One of the fun things about watching classic movies is seeing people say or do certain things in the past that not only no longer hold true; but are very far off base. A classic example of this would be a lot of the movies that are set in the future, but were made long enough ago that what was then the future is now the past. The 1930 movie Just Imagine, for example, is set in the distant future... of 1980! Needless to say, most of the predictions were nowhere near accurate.

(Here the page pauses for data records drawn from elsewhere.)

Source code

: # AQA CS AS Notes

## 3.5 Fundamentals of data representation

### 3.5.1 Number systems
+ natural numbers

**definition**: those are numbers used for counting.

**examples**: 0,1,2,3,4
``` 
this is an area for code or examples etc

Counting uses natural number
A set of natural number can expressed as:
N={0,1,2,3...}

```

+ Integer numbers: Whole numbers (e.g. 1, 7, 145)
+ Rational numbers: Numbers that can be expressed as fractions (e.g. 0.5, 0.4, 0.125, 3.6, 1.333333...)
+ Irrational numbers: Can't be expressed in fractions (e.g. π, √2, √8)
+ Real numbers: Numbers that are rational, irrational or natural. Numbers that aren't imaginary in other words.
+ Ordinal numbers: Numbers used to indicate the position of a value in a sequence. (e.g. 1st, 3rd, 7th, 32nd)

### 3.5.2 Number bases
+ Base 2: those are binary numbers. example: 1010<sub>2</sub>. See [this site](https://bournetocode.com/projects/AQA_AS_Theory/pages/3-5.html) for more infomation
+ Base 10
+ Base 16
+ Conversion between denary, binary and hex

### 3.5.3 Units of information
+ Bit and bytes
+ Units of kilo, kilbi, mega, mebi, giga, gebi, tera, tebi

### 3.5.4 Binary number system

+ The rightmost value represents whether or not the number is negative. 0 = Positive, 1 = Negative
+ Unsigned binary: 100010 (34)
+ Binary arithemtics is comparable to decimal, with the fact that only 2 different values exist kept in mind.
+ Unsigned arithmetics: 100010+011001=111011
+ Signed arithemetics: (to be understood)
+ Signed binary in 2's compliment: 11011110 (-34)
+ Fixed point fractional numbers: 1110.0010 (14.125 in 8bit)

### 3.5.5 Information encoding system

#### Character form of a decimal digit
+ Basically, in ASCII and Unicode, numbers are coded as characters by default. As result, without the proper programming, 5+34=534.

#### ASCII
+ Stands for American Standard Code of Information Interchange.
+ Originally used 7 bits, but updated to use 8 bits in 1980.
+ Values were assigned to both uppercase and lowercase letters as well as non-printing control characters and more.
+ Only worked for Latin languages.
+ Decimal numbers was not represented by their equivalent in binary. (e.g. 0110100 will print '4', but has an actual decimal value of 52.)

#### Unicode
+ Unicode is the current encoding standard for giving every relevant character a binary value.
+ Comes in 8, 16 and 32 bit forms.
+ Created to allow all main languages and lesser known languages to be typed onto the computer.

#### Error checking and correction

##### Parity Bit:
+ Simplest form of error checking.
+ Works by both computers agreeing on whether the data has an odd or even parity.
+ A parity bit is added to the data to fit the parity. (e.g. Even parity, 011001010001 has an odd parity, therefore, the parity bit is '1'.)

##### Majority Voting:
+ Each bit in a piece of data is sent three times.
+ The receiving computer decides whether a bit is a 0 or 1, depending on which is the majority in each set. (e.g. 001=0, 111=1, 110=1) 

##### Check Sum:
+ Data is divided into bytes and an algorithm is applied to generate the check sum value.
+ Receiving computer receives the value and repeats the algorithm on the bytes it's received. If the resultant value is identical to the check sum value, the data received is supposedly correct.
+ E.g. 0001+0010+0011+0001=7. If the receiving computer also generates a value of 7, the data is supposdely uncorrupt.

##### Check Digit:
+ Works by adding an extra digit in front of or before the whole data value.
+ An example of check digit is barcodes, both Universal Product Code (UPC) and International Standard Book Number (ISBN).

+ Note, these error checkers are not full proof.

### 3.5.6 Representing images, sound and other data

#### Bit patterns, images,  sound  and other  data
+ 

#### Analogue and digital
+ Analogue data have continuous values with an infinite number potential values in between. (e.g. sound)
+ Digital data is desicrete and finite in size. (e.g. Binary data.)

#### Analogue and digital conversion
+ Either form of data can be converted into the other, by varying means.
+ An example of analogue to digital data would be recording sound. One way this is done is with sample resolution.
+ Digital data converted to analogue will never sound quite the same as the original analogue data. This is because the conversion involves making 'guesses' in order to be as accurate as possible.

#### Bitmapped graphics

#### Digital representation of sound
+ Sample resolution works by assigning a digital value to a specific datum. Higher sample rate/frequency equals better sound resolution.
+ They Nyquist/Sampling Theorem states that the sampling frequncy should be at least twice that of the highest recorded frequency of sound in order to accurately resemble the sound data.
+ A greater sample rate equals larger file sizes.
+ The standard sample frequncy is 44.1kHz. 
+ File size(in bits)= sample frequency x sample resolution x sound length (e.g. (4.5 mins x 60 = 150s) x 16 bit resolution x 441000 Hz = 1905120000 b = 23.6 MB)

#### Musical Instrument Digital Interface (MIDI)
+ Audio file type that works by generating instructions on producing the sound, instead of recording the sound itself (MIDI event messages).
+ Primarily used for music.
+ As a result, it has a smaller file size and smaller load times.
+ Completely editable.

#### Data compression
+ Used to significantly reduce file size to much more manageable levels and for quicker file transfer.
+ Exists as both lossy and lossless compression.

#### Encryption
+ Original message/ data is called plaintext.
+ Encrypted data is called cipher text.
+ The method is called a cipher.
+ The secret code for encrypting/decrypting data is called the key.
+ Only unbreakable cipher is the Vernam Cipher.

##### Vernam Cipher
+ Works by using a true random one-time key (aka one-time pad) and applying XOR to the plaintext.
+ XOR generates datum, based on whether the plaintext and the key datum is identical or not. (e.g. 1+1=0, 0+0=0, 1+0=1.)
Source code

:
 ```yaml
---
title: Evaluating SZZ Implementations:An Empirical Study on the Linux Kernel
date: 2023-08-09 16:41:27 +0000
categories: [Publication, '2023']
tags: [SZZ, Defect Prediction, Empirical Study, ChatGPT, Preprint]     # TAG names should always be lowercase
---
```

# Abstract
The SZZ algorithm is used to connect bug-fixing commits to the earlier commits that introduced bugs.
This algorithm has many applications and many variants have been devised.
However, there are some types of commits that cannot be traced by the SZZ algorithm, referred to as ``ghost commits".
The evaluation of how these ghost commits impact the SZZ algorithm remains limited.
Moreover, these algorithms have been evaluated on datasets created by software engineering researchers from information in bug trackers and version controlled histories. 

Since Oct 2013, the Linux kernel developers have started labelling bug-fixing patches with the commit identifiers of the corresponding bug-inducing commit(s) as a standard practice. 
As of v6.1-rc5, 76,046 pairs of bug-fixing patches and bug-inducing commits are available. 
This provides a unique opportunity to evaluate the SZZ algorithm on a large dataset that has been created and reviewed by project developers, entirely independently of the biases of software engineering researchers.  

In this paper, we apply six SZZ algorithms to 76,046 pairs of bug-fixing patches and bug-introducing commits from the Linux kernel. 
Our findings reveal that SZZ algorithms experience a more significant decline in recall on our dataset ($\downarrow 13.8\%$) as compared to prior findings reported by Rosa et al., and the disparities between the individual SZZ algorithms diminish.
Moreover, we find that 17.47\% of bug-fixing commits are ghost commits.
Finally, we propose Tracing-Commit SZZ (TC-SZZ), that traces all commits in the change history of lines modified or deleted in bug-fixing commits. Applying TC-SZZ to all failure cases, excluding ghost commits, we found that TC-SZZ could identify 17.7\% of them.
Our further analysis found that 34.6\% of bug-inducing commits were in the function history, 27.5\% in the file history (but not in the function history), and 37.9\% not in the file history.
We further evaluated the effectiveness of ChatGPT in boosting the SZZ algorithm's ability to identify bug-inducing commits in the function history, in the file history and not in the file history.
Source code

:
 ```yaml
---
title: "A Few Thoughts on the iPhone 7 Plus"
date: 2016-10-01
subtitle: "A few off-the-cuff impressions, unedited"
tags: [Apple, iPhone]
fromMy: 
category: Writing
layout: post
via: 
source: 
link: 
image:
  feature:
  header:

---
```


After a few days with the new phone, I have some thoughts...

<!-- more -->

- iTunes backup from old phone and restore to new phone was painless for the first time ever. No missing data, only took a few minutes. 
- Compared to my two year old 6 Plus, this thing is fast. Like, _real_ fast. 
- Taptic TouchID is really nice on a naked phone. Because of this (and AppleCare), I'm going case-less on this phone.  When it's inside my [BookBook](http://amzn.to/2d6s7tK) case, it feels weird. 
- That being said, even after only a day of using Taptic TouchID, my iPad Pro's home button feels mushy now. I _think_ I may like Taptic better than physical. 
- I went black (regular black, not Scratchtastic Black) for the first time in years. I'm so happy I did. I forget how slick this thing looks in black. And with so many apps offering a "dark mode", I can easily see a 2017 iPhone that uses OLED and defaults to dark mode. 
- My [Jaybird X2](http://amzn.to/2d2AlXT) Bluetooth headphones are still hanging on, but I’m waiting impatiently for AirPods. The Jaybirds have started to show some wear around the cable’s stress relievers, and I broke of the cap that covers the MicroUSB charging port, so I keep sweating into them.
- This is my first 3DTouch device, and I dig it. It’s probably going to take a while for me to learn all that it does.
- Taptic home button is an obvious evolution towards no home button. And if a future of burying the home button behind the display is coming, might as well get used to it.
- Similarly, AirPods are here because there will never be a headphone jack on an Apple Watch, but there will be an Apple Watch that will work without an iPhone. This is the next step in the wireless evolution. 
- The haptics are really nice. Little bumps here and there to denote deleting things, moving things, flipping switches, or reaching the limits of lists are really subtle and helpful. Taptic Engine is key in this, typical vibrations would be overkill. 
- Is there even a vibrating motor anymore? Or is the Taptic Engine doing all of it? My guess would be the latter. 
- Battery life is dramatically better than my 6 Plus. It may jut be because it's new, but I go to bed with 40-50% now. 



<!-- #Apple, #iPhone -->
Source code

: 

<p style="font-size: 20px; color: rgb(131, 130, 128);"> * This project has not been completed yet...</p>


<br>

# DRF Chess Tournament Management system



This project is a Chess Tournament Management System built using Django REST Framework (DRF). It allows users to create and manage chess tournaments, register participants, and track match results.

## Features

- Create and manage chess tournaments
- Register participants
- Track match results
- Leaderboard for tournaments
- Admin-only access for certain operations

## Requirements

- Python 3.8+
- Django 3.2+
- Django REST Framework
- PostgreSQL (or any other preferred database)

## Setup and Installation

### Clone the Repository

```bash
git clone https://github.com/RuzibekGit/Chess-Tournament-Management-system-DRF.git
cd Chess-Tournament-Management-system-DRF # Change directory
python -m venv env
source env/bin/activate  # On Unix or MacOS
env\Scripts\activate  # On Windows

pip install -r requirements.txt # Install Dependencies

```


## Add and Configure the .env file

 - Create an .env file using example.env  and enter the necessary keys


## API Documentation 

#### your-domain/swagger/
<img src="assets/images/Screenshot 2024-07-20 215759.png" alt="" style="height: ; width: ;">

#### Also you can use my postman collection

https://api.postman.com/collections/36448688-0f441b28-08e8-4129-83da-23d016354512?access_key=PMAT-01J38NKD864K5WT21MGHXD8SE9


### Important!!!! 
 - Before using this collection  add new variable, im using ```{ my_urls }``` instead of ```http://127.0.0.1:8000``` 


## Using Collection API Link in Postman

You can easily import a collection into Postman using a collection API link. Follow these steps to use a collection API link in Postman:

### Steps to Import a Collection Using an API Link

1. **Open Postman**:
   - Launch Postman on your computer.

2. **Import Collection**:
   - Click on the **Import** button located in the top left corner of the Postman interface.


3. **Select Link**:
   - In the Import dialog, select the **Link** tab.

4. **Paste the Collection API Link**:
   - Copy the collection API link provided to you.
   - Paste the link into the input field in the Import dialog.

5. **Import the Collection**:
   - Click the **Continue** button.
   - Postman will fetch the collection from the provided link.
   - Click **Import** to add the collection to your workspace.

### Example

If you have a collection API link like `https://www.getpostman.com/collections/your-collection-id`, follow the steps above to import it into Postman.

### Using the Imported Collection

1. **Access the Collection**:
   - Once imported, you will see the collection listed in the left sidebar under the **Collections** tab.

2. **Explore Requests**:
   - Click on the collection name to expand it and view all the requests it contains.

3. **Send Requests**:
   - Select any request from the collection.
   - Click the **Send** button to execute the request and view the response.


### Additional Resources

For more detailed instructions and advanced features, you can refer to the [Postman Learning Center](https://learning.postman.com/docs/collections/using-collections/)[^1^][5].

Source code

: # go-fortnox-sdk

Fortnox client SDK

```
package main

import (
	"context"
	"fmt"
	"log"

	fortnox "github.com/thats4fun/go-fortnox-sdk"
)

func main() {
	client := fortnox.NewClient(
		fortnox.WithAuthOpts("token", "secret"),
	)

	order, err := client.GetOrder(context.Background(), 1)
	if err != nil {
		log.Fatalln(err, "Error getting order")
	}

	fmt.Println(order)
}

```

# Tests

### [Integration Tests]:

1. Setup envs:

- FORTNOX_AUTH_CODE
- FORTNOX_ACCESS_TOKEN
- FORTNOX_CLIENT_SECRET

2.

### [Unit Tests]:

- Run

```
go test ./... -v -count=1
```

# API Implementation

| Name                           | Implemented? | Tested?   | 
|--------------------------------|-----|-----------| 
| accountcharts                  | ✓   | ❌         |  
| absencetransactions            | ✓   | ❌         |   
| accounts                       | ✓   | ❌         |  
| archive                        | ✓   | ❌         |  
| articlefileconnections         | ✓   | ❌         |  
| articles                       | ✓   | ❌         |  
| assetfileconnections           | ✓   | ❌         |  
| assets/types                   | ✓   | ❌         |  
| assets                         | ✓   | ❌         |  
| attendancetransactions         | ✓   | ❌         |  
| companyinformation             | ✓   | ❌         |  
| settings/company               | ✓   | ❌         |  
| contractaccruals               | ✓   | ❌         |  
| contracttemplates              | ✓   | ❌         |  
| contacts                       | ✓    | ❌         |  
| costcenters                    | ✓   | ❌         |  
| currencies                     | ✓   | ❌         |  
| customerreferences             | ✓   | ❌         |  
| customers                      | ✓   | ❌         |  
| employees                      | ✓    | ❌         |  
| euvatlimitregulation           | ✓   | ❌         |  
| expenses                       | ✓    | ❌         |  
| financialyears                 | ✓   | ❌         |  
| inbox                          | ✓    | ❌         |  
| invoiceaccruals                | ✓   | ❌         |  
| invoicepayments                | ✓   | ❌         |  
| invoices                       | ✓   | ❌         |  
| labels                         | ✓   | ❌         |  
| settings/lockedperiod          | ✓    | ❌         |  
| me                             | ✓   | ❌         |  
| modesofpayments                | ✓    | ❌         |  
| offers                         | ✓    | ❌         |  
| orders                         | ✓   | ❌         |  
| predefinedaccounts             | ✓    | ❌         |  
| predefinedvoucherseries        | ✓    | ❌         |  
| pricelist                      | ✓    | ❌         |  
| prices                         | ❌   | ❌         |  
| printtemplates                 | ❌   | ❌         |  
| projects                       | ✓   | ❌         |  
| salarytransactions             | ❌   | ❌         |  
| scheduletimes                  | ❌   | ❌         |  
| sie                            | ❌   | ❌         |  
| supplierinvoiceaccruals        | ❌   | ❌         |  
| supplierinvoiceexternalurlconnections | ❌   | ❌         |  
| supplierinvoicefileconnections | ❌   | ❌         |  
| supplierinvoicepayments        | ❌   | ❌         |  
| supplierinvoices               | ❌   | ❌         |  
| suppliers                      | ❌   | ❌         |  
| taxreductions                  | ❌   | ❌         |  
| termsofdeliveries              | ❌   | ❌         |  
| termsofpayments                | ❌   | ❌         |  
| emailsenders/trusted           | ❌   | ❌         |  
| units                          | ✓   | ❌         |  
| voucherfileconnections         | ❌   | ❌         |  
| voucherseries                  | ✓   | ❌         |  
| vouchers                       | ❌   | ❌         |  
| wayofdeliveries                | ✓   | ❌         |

But there are also some funny things in documentary pieces. Today, for example, TCM showed one of the Traveltalks shorts, Around the World in California. In one of the scenes, they showed a bunch of cyclists taking a guided tour of Beverly Hills, and the dulcet tones of James A. FitzPatrick intoned, "There is never too much traffic...." Yeah, right. Just imagine these cyclists on the streets of Los Angeles County now. (By the same token, last week showed Mighty Manhattan, New York's Wonder City, with a sequence of where the UN building was then going up. The East Side parkway had shockingly little traffic.)
Later, we learned about some of the ethnic communities of Los Angeles. First, FitzPatrick used a hard 'g' here, something I don't think I've ever heard in contemporary English. (Bob Cummings also uses it in Saboteur.) More humorous, however, is the comment that Los Angeles has a population of "several thousand Mexicans". That had to have been wrong even 60 years ago, considering that Spain owned the place for a few centuries, and Mexicans have always been emigrating north of the border.
Thank goodness TCM shows some of these warped time capsules.